Gilles Gendron, 72 ans
Rouyn-Noranda (anciennement La Sarre)Gilles Gendron était prédestiné à se tailler un avenir à la machette comme en pleine brousse, empêché par les obstacles nombreux. Il rêve tout jeune d’un bon emploi dans le domaine du travail social. Famille trop nombreuse pour éduquer tout le monde, il attend les désistements de ses frères pour monter au collège classique. Son père meurt des suites d’un accident de voiture et son frère perd l’usage de son bras, il est désigné pour être le bâton de vieillesse de sa mère qui a 7 enfants, mais il n’abandonne rien.
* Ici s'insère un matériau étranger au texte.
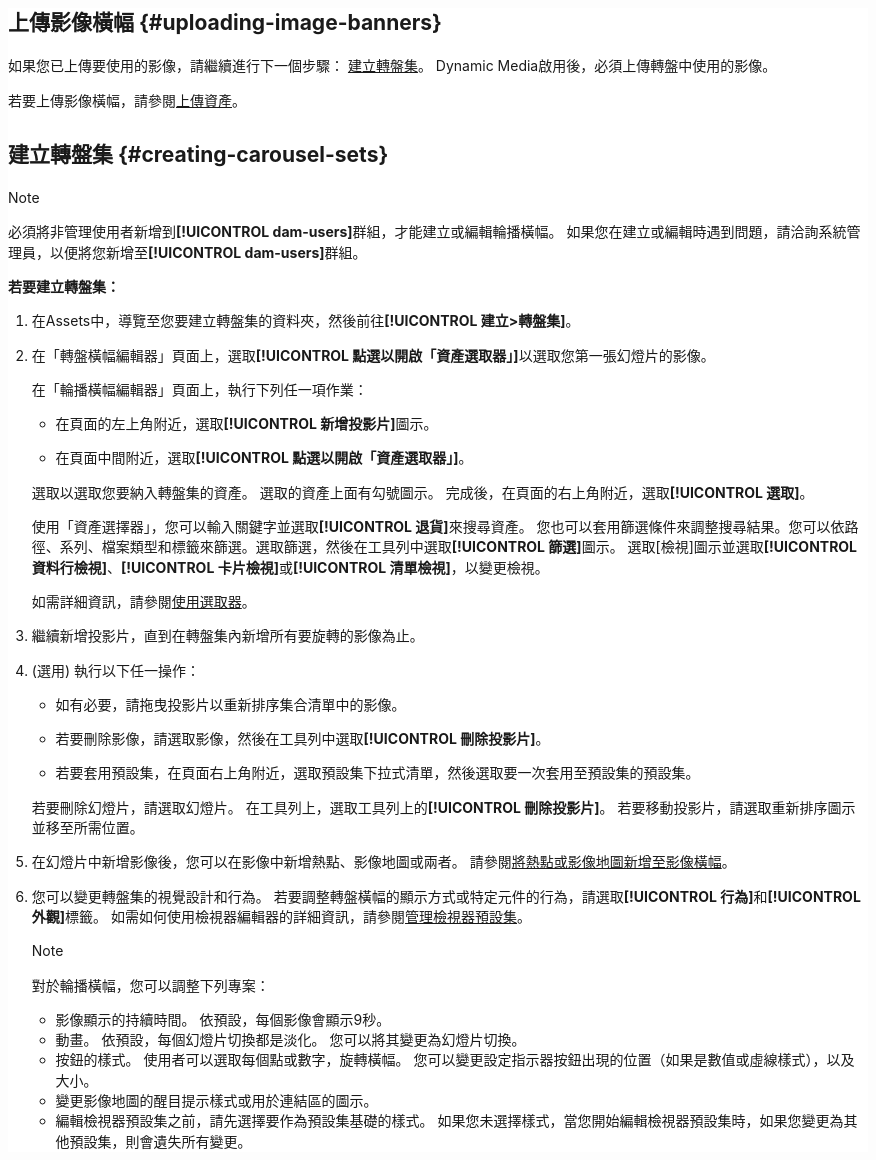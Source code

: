 ## 上傳影像橫幅 {#uploading-image-banners}

如果您已上傳要使用的影像，請繼續進行下一個步驟： [建立轉盤集](#creating-carousel-sets)。 Dynamic Media啟用後，必須上傳轉盤中使用的影像。

若要上傳影像橫幅，請參閱[上傳資產](/help/assets/manage-digital-assets.md)。

## 建立轉盤集 {#creating-carousel-sets}

>[!NOTE]
>
>必須將非管理使用者新增到&#x200B;**[!UICONTROL dam-users]**&#x200B;群組，才能建立或編輯輪播橫幅。 如果您在建立或編輯時遇到問題，請洽詢系統管理員，以便將您新增至&#x200B;**[!UICONTROL dam-users]**&#x200B;群組。

**若要建立轉盤集：**

1. 在Assets中，導覽至您要建立轉盤集的資料夾，然後前往&#x200B;**[!UICONTROL 建立>轉盤集]**。
1. 在「轉盤橫幅編輯器」頁面上，選取&#x200B;**[!UICONTROL 點選以開啟「資產選取器」]**&#x200B;以選取您第一張幻燈片的影像。

   在「輪播橫幅編輯器」頁面上，執行下列任一項作業：

   * 在頁面的左上角附近，選取&#x200B;**[!UICONTROL 新增投影片]**&#x200B;圖示。

   * 在頁面中間附近，選取&#x200B;**[!UICONTROL 點選以開啟「資產選取器」]**。

   選取以選取您要納入轉盤集的資產。 選取的資產上面有勾號圖示。 完成後，在頁面的右上角附近，選取&#x200B;**[!UICONTROL 選取]**。

   使用「資產選擇器」，您可以輸入關鍵字並選取&#x200B;**[!UICONTROL 退貨]**&#x200B;來搜尋資產。 您也可以套用篩選條件來調整搜尋結果。您可以依路徑、系列、檔案類型和標籤來篩選。選取篩選，然後在工具列中選取&#x200B;**[!UICONTROL 篩選]**&#x200B;圖示。 選取[檢視]圖示並選取&#x200B;**[!UICONTROL 資料行檢視]**、**[!UICONTROL 卡片檢視]**&#x200B;或&#x200B;**[!UICONTROL 清單檢視]**，以變更檢視。

   如需詳細資訊，請參閱[使用選取器](/help/assets/dynamic-media/working-with-selectors.md)。

1. 繼續新增投影片，直到在轉盤集內新增所有要旋轉的影像為止。
1. (選用) 執行以下任一操作：

   * 如有必要，請拖曳投影片以重新排序集合清單中的影像。
   * 若要刪除影像，請選取影像，然後在工具列中選取&#x200B;**[!UICONTROL 刪除投影片]**。

   * 若要套用預設集，在頁面右上角附近，選取預設集下拉式清單，然後選取要一次套用至預設集的預設集。

   若要刪除幻燈片，請選取幻燈片。 在工具列上，選取工具列上的&#x200B;**[!UICONTROL 刪除投影片]**。 若要移動投影片，請選取重新排序圖示並移至所需位置。

1. 在幻燈片中新增影像後，您可以在影像中新增熱點、影像地圖或兩者。 請參閱[將熱點或影像地圖新增至影像橫幅](#adding-hotspots-or-image-maps-to-an-image-banner)。
1. 您可以變更轉盤集的視覺設計和行為。 若要調整轉盤橫幅的顯示方式或特定元件的行為，請選取&#x200B;**[!UICONTROL 行為]**&#x200B;和&#x200B;**[!UICONTROL 外觀]**&#x200B;標籤。 如需如何使用檢視器編輯器的詳細資訊，請參閱[管理檢視器預設集](/help/assets/dynamic-media/viewer-presets.md)。

   >[!NOTE]
   >
   >對於輪播橫幅，您可以調整下列專案：
   >
   >* 影像顯示的持續時間。 依預設，每個影像會顯示9秒。
   >* 動畫。 依預設，每個幻燈片切換都是淡化。 您可以將其變更為幻燈片切換。
   >* 按鈕的樣式。 使用者可以選取每個點或數字，旋轉橫幅。 您可以變更設定指示器按鈕出現的位置（如果是數值或虛線樣式），以及大小。
   >* 變更影像地圖的醒目提示樣式或用於連結區的圖示。
   >* 編輯檢視器預設集之前，請先選擇要作為預設集基礎的樣式。 如果您未選擇樣式，當您開始編輯檢視器預設集時，如果您變更為其他預設集，則會遺失所有變更。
Pour payer ses études, il accepte les moindres petits boulots à 0,10$ et gratte encore plus pour se payer une opération qui le rendra moins risible et plus désirable, puisqu’il a les yeux croches.
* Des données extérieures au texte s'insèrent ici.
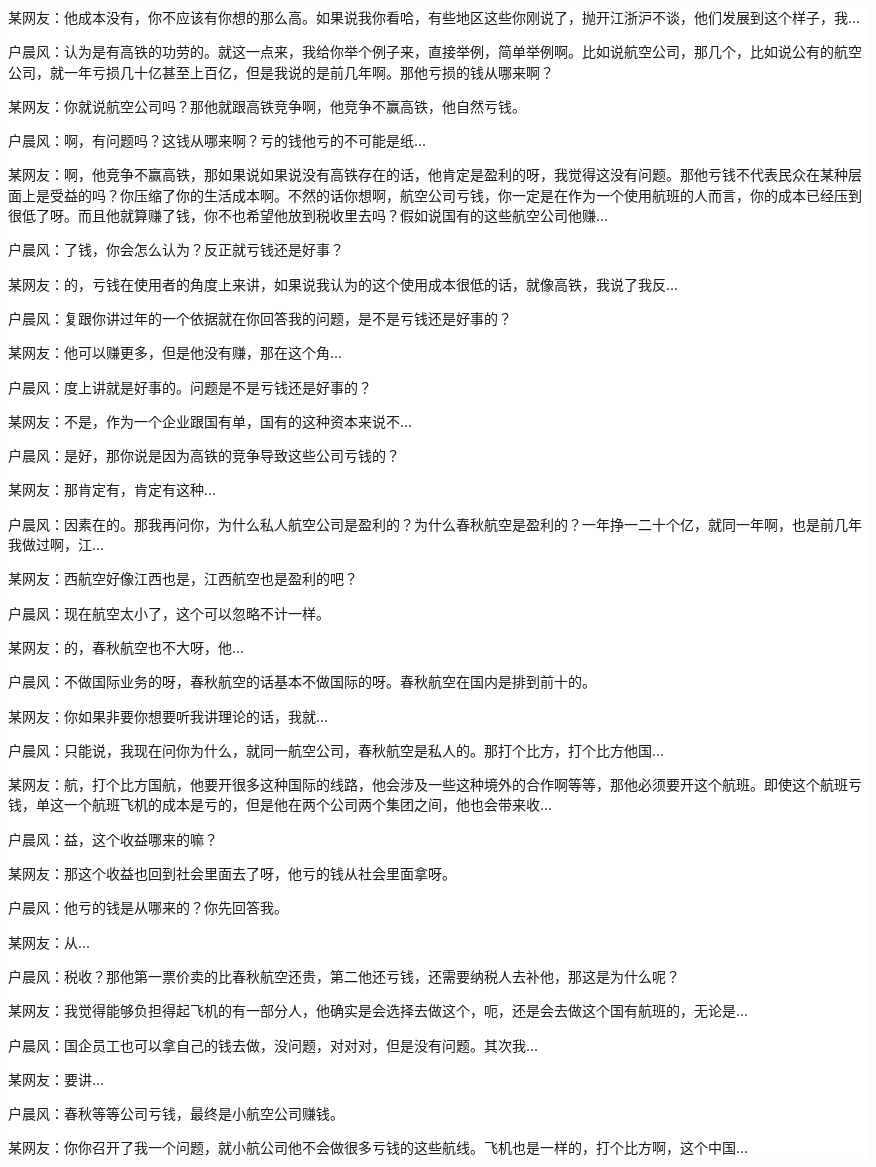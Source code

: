 某网友：他成本没有，你不应该有你想的那么高。如果说我你看哈，有些地区这些你刚说了，抛开江浙沪不谈，他们发展到这个样子，我...

户晨风：认为是有高铁的功劳的。就这一点来，我给你举个例子来，直接举例，简单举例啊。比如说航空公司，那几个，比如说公有的航空公司，就一年亏损几十亿甚至上百亿，但是我说的是前几年啊。那他亏损的钱从哪来啊？

某网友：你就说航空公司吗？那他就跟高铁竞争啊，他竞争不赢高铁，他自然亏钱。

户晨风：啊，有问题吗？这钱从哪来啊？亏的钱他亏的不可能是纸...

某网友：啊，他竞争不赢高铁，那如果说如果说没有高铁存在的话，他肯定是盈利的呀，我觉得这没有问题。那他亏钱不代表民众在某种层面上是受益的吗？你压缩了你的生活成本啊。不然的话你想啊，航空公司亏钱，你一定是在作为一个使用航班的人而言，你的成本已经压到很低了呀。而且他就算赚了钱，你不也希望他放到税收里去吗？假如说国有的这些航空公司他赚...

户晨风：了钱，你会怎么认为？反正就亏钱还是好事？

某网友：的，亏钱在使用者的角度上来讲，如果说我认为的这个使用成本很低的话，就像高铁，我说了我反...

户晨风：复跟你讲过年的一个依据就在你回答我的问题，是不是亏钱还是好事的？

某网友：他可以赚更多，但是他没有赚，那在这个角...

户晨风：度上讲就是好事的。问题是不是亏钱还是好事的？

某网友：不是，作为一个企业跟国有单，国有的这种资本来说不...

户晨风：是好，那你说是因为高铁的竞争导致这些公司亏钱的？

某网友：那肯定有，肯定有这种...

户晨风：因素在的。那我再问你，为什么私人航空公司是盈利的？为什么春秋航空是盈利的？一年挣一二十个亿，就同一年啊，也是前几年我做过啊，江...

某网友：西航空好像江西也是，江西航空也是盈利的吧？

户晨风：现在航空太小了，这个可以忽略不计一样。

某网友：的，春秋航空也不大呀，他...

户晨风：不做国际业务的呀，春秋航空的话基本不做国际的呀。春秋航空在国内是排到前十的。

某网友：你如果非要你想要听我讲理论的话，我就...

户晨风：只能说，我现在问你为什么，就同一航空公司，春秋航空是私人的。那打个比方，打个比方他国...

某网友：航，打个比方国航，他要开很多这种国际的线路，他会涉及一些这种境外的合作啊等等，那他必须要开这个航班。即使这个航班亏钱，单这一个航班飞机的成本是亏的，但是他在两个公司两个集团之间，他也会带来收...

户晨风：益，这个收益哪来的嘛？

某网友：那这个收益也回到社会里面去了呀，他亏的钱从社会里面拿呀。

户晨风：他亏的钱是从哪来的？你先回答我。

某网友：从...

户晨风：税收？那他第一票价卖的比春秋航空还贵，第二他还亏钱，还需要纳税人去补他，那这是为什么呢？

某网友：我觉得能够负担得起飞机的有一部分人，他确实是会选择去做这个，呃，还是会去做这个国有航班的，无论是...

户晨风：国企员工也可以拿自己的钱去做，没问题，对对对，但是没有问题。其次我...

某网友：要讲...

户晨风：春秋等等公司亏钱，最终是小航空公司赚钱。

某网友：你你召开了我一个问题，就小航公司他不会做很多亏钱的这些航线。飞机也是一样的，打个比方啊，这个中国...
Des suites d’un manquement d’un foreman pendant que Gilles nettoie le fond des caissons des 40 grandes colonnes des couloirs de la Polyno, en pleine construction en 1965, une rod d’acier lui sectionne le petit doigt qui gît toujours dans le béton armé de la polyvalente, tandis que Gilles se soigne et passe à un autre travail. Il parvient à faire 9 ans de cours classique à Amos et juste avant de commencer sa toute dernière année, sa mère décide de s’approcher de sa famille, en déménageant à Québec et le supplie de venir avec elle. Laissant sa fréquentation et ses plans pour aller se faire snober par les jeunes riches du Collège des Jésuites, il termine avec succès son baccalauréat ès art. Et je vous épargne les mentions d’excellence qu’il a reçues, alors qu’il est en pleine intégration, qu’il travaille comme vendeur itinérant des produits Fuller et qu’il s’occupe des problèmes de location de chambres qui est le gagne-pain de sa mère.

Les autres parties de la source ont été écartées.